_YOUR ASSIGNMENT:_ Filter these records by the string "Similarly", copying each line that holds it.

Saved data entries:

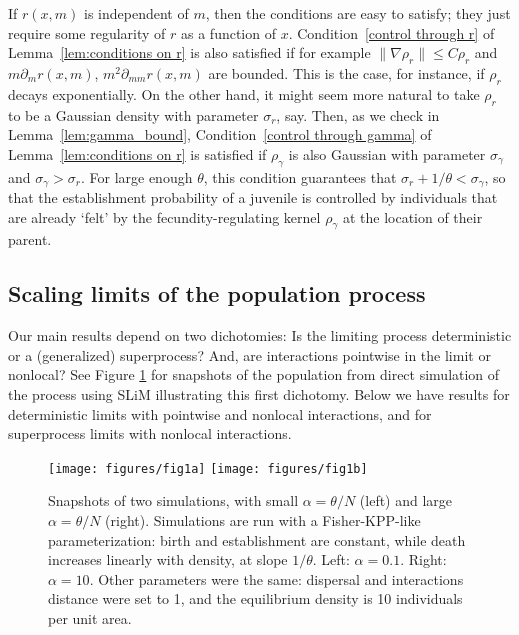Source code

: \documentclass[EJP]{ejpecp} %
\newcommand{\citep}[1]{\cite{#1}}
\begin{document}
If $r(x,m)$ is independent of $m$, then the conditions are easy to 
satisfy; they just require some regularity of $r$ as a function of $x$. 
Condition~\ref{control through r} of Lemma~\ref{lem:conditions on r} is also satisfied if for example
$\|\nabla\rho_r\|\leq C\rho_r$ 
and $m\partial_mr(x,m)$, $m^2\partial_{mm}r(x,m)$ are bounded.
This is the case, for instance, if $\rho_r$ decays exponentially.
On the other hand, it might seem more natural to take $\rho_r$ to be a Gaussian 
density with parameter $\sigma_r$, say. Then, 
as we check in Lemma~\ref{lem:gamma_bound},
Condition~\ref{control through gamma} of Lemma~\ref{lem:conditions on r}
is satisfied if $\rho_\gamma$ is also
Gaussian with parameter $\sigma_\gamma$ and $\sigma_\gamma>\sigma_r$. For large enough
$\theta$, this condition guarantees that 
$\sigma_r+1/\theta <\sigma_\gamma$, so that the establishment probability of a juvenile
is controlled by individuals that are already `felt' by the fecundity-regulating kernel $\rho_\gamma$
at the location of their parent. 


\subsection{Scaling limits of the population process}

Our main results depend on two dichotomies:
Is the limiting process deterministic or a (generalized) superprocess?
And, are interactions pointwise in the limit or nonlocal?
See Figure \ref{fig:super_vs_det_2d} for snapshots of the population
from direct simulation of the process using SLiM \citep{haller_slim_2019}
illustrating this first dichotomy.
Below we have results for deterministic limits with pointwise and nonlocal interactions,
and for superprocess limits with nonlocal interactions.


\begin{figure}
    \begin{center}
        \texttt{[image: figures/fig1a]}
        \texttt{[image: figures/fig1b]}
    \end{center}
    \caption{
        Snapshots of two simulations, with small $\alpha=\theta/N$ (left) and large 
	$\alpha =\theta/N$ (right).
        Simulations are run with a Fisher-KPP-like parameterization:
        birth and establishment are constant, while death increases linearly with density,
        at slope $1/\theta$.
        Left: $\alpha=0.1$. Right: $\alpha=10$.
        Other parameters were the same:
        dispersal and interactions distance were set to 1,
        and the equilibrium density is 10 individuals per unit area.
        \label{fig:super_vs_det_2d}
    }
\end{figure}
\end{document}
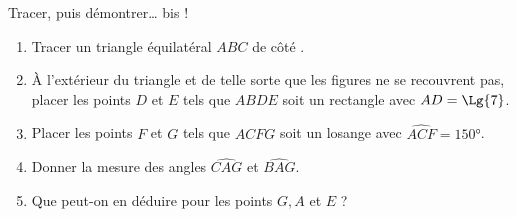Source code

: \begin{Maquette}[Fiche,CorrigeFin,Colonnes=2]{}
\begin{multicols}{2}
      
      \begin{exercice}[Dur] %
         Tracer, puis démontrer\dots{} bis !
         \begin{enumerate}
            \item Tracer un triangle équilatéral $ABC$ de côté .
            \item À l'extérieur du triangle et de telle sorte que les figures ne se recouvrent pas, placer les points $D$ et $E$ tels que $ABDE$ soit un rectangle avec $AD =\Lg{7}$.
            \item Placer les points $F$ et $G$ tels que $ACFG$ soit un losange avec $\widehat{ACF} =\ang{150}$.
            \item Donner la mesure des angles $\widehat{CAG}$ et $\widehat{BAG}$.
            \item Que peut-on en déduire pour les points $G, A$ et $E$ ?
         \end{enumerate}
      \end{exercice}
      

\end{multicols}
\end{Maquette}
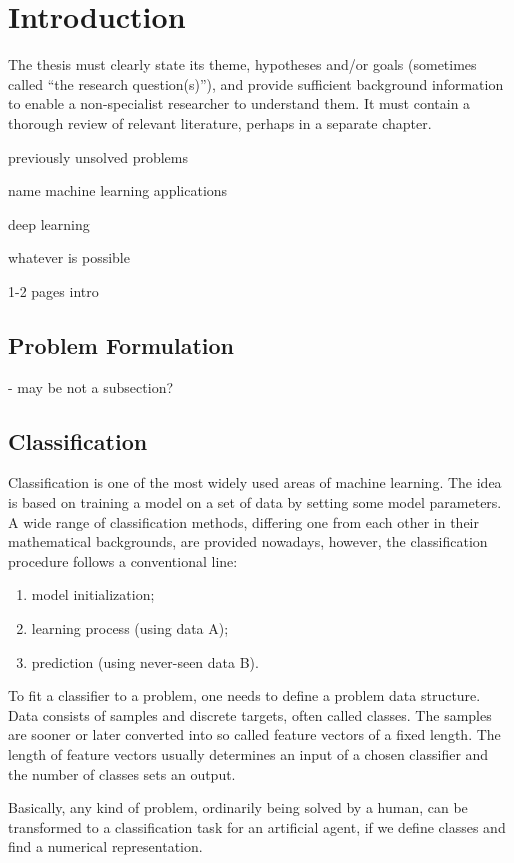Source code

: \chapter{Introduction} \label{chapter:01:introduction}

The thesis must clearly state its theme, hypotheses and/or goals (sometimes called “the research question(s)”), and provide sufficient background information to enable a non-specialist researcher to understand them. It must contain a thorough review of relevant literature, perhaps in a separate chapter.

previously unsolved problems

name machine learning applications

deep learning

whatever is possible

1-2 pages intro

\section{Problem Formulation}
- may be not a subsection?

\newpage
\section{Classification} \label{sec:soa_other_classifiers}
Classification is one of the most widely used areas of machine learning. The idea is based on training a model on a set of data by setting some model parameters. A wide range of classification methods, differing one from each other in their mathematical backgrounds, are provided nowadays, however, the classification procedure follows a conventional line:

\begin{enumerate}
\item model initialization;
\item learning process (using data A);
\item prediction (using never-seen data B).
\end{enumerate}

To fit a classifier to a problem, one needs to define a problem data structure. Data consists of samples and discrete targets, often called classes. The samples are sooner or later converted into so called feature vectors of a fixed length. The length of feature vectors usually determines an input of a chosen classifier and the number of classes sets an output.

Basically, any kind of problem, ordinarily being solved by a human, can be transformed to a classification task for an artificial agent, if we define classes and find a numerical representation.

--

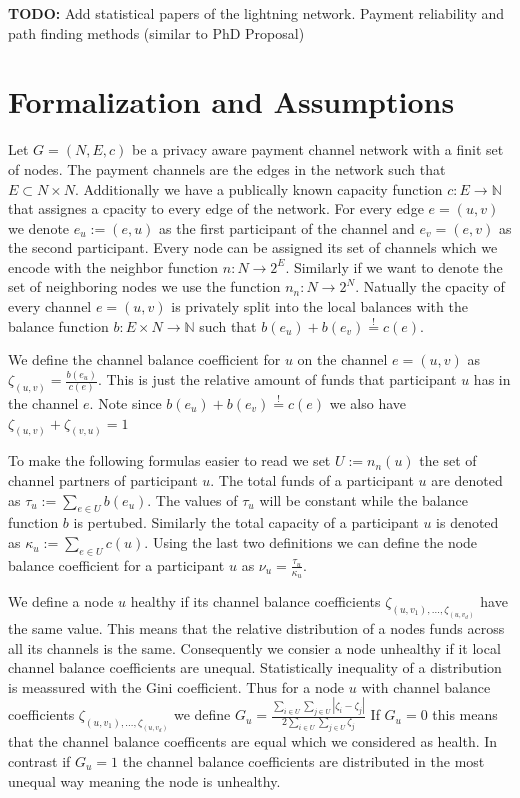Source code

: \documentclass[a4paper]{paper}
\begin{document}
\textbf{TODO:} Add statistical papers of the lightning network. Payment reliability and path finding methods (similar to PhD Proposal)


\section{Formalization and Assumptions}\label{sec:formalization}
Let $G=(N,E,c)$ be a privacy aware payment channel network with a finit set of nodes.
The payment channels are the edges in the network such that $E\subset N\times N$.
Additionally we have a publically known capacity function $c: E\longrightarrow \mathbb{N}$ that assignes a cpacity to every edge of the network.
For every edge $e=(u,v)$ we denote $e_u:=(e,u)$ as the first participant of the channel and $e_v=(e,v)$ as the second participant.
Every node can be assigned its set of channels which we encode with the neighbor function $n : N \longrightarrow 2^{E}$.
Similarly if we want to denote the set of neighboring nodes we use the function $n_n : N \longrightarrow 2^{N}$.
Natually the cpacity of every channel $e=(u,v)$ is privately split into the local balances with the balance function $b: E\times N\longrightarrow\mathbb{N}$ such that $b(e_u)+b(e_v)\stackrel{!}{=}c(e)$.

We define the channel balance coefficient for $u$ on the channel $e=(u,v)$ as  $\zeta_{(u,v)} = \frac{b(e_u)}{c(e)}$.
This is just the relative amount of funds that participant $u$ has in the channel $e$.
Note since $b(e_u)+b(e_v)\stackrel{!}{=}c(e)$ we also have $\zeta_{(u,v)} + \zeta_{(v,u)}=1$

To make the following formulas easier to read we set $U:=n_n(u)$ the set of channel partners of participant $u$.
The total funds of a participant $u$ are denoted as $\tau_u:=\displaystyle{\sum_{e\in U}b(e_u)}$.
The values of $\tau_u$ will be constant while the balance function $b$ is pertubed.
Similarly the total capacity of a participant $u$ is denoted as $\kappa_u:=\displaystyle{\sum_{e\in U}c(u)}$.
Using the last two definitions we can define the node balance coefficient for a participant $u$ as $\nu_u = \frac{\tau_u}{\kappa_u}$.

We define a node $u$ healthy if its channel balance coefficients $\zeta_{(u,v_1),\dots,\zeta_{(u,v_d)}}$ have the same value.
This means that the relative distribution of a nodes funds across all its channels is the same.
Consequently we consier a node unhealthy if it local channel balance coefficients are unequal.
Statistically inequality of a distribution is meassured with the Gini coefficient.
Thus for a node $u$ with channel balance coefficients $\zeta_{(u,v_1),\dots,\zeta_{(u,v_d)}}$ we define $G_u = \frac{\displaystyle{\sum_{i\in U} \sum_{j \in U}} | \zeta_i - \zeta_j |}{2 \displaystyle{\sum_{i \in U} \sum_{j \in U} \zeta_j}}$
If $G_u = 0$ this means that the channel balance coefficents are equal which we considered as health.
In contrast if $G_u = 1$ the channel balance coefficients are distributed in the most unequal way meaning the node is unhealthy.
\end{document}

...

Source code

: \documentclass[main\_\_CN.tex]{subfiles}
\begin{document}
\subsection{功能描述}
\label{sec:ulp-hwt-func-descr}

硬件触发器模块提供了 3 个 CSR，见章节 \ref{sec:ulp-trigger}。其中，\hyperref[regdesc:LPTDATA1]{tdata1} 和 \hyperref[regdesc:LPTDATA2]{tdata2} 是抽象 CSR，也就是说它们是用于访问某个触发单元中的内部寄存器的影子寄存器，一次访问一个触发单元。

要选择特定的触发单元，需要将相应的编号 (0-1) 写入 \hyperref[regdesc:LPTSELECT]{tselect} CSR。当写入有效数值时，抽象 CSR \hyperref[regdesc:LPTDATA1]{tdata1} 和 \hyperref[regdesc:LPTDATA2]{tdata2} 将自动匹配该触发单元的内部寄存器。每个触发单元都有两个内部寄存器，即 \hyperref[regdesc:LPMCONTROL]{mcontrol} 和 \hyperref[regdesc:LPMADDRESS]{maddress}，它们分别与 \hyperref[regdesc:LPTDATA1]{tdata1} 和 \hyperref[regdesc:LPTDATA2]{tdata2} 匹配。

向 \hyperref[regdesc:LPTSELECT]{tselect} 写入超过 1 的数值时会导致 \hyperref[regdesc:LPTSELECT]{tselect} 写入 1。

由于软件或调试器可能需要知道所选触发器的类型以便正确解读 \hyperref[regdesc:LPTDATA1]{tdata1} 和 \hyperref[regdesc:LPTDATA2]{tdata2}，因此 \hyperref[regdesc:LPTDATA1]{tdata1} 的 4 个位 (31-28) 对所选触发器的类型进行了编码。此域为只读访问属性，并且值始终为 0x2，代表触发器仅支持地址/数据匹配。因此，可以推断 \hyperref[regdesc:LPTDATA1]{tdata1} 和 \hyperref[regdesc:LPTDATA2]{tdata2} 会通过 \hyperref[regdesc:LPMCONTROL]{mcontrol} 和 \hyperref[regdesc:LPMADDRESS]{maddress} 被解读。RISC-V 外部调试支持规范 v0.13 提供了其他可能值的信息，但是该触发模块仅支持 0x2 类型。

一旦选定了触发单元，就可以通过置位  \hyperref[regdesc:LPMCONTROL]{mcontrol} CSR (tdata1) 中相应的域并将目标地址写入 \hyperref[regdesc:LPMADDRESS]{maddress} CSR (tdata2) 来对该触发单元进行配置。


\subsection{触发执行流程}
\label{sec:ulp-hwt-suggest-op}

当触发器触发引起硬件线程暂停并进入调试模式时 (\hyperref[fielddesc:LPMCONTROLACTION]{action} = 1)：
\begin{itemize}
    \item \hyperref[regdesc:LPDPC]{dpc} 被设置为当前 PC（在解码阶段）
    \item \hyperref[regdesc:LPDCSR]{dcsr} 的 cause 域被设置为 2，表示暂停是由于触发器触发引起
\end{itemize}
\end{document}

_EXPECTED ANSWER:_
Similarly if we want to denote the set of neighboring nodes we use the function $n_n : N \longrightarrow 2^{N}$.
Similarly the total capacity of a participant $u$ is denoted as $\kappa_u:=\displaystyle{\sum_{e\in U}c(u)}$.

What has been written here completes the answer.